[Opening Dataset content section]

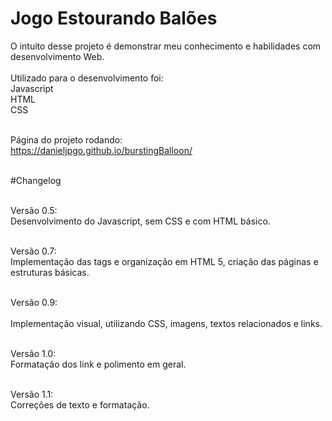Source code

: # Jogo Estourando Balões
O intuito desse projeto é demonstrar meu conhecimento e habilidades com desenvolvimento Web.<br><br>
Utilizado para o desenvolvimento foi:<br>
Javascript<br>
HTML<br>
CSS<br><br>

Página do projeto rodando:<br>
https://danieljpgo.github.io/burstingBalloon/<br><br>

#Changelog<br><br>

Versão 0.5:<br>
Desenvolvimento do Javascript, sem CSS e com HTML básico.<br><br>

Versão 0.7:<br>
Implementação das tags e organização em HTML 5, criação das páginas e estruturas básicas.<br><br>

Versão 0.9:<br><br>
Implementação visual, utilizando CSS, imagens, textos relacionados e links.<br><br>

Versão 1.0:<br>
Formatação dos link e polimento em geral.<br><br>

Versão 1.1:<br>
Correções de texto e formatação.<br><br>

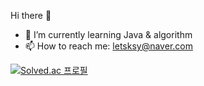 Hi there 👋

- 🌱 I’m currently learning Java & algorithm
- 📫 How to reach me: letsksy@naver.com

[![Solved.ac 
프로필](http://mazassumnida.wtf/api/generate_badge?boj=letsksy)](https://solved.ac/letsksy)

[Closing Dataset content section]

> [What the task asks]: Each record above is to be written out exactly; the pictures are not.

> [Written solution]:
Source code

: # Jogo Estourando Balões
O intuito desse projeto é demonstrar meu conhecimento e habilidades com desenvolvimento Web.<br><br>
Utilizado para o desenvolvimento foi:<br>
Javascript<br>
HTML<br>
CSS<br><br>

Página do projeto rodando:<br>
https://danieljpgo.github.io/burstingBalloon/<br><br>

#Changelog<br><br>

Versão 0.5:<br>
Desenvolvimento do Javascript, sem CSS e com HTML básico.<br><br>

Versão 0.7:<br>
Implementação das tags e organização em HTML 5, criação das páginas e estruturas básicas.<br><br>

Versão 0.9:<br><br>
Implementação visual, utilizando CSS, imagens, textos relacionados e links.<br><br>

Versão 1.0:<br>
Formatação dos link e polimento em geral.<br><br>

Versão 1.1:<br>
Correções de texto e formatação.<br><br>

 Hi there 👋

- 🌱 I’m currently learning Java & algorithm
- 📫 How to reach me: letsksy@naver.com

[![Solved.ac 
프로필](http://mazassumnida.wtf/api/generate_badge?boj=letsksy)](https://solved.ac/letsksy)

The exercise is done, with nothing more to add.